Le Rallye kart de Roquebrune-sur-Argens a définitivement fermé ses portes après sept années de conflit avec la municipalité. La société Fun Driving, qui exploitait cette piste de karting située le long de la RDN7 entre le rond-point des Quatre chemins et Puget-sur-Argens, a été liquidée le 22 mai 2026 par le Tribunal de commerce de Fréjus.
Un gérant amer face à l'issue du conflit
Éric Codaccioni, l'ex-gérant, explique avoir « lâché prise » après avoir constaté que la réélection du maire Jean Cayron signifiait un nouveau cycle de sept années de conflit. « Trois des quatre candidats à la mairie nous avaient apporté leur soutien mais depuis la réélection de Jean Cayron, nous avons conscience qu’il faudrait repartir pour sept années de conflit. C’était trop pour moi et mon épouse », confie-t-il.
En avril 2026, la décision d'arrêter a été prise. La société a commencé à vendre les camions puis les karts pour payer les salaires. Selon Codaccioni, « nous ne laissons pas de casseroles importantes derrière nous ». Il exprime néanmoins des regrets : « À 55 ans, je me retrouve sans fonds de commerce à vendre après avoir investi plusieurs centaines de milliers d’euros dans ce projet et après avoir nettoyé toute cette zone pendant quatre ans. »
Zonage du PLU et accusations croisées
L'entrepreneur reste en colère contre la municipalité qui, selon lui, n'est jamais venue à sa rencontre. Il espère prouver devant le tribunal qu'il y a eu « erreur manifeste d’appréciation dans le zonage du PLU [Plan local d’urbanisme] ». Par ailleurs, il a porté plainte contre le maire pour diffamation, après que ce dernier a laissé entendre, lors d'une réunion publique en mars 2026, que l'activité de Fun Driving pouvait s'apparenter à du blanchiment d'argent.

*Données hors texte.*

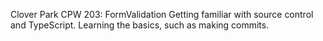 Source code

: Clover Park CPW 203: FormValidation
Getting familiar with source control and TypeScript.
Learning the basics, such as making commits.
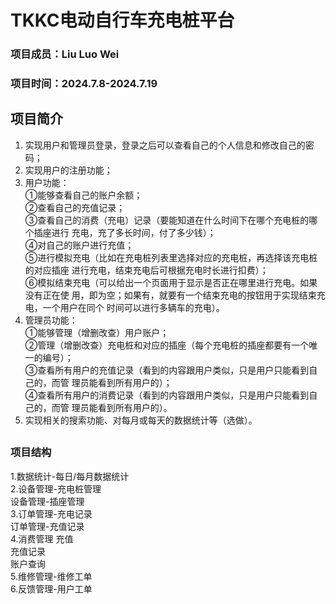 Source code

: # TKKC电动自行车充电桩平台   
### 项目成员：Liu Luo Wei
### 项目时间：2024.7.8-2024.7.19
## 项目简介
1. 实现用户和管理员登录，登录之后可以查看自己的个人信息和修改自己的密码；
2. 实现用户的注册功能；
3. 用户功能：   
   ①能够查看自己的账户余额；   
   ②查看自己的充值记录；   
   ③查看自己的消费（充电）记录（要能知道在什么时间下在哪个充电桩的哪个插座进行
   充电，充了多长时间，付了多少钱）；   
   ④对自己的账户进行充值；   
   ⑤进行模拟充电（比如在充电桩列表里选择对应的充电桩，再选择该充电桩的对应插座
   进行充电，结束充电后可根据充电时长进行扣费）；   
   ⑥模拟结束充电（可以给出一个页面用于显示是否正在哪里进行充电。如果没有正在使
   用，即为空；如果有，就要有一个结束充电的按钮用于实现结束充电，一个用户在同个
   时间可以进行多辆车的充电）。   
4. 管理员功能：   
   ①能够管理（增删改查）用户账户；   
   ②管理（增删改查）充电桩和对应的插座（每个充电桩的插座都要有一个唯一的编号）；   
   ③查看所有用户的充值记录（看到的内容跟用户类似，只是用户只能看到自己的，而管
   理员能看到所有用户的）；   
   ④查看所有用户的消费记录（看到的内容跟用户类似，只是用户只能看到自己的，而管
   理员能看到所有用户的）。   
5. 实现相关的搜索功能、对每月或每天的数据统计等（选做）。   

## 


### 项目结构
1.数据统计-每日/每月数据统计   
2.设备管理-充电桩管理   
  设备管理-插座管理   
3.订单管理-充电记录   
订单管理-充值记录   
4.消费管理
   充值   
   充值记录   
   账户查询   
5.维修管理-维修工单   
6.反馈管理-用户工单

Jean Cayron précise qu'il entendait par là que « Fun Driving a été rémunéré pour l’accueil sauvage de remblais » ayant servi à l'aménagement de sa piste. Le maire assume sa ligne de fermeté : « J’irai jusqu’au bout pour que ce terrain soit remis en état, quitte à lancer une nouvelle procédure destinée à permettre de saisir les biens personnels de l’ex-gérant du Rallye kart. »
Une activité illégale en zone naturelle et inondable
Le Rallye kart avait ouvert en 2019 sur un terrain de 8 000 m² avec un concept de karting sur piste propice aux dérapages, « unique en France ». Cependant, l'activité a été montée sans permis d'aménager, refusé par le maire. La société Fun Driving a tenté par deux fois de faire annuler cette décision, mais ses demandes ont été rejetées par le Tribunal administratif de Toulon puis par la Cour administrative d'appel de Marseille.
Le terrain est classé à la fois en zone naturelle et en zone rouge au Plan de prévention du risque inondation (PPRI). Pour le maire, la fermeté est une question de cohérence : « nous ne pouvons pas nous permettre d’empêcher les gens de construire des fenêtres qui ne respectent pas le PLU pour quelques centimètres d’un côté et ne pas faire le nécessaire pour punir des activités en totale illégalité de l’autre ». Il rappelle qu'Éric Codaccioni a été définitivement condamné par la cour d'appel d'Aix-en-Provence le 8 octobre 2025 à remettre les lieux dans leur état initial.
Un site désormais occupé par un food-truck
Depuis la fermeture, un food-truck proposant des pizzas au feu de bois s'est installé sur le site et a déjà reçu ses premières verbalisations. Cette activité de restauration suscite des inquiétudes en raison du risque incendie dans cette zone naturelle. Interrogé sur le fait que l'activité de Fun Driving pouvait représenter « un mal pour un bien », le maire répond catégoriquement : « Certainement pas. Si un gamin avait trouvé la mort sur cette piste illégale alors que je n’avais pas tout mis en œuvre pour faire l’activité, c’est le maire que je suis qui aurait été tenu pour responsable. »
L'avenir du terrain en suspens
Le sort de la parcelle reste incertain. La municipalité indique ne pas avoir connaissance de transactions récentes. Cependant, l'ex-gérant affirme que « la partie basse du terrain a été vendue via un bail emphytéotique à des gens du voyage » et se dit « persuadé que ce terrain est destiné à accueillir une activité commerciale d’ici quelques années, lorsque l’un des gros entrepreneurs du coin se sera décidé à se positionner dessus ».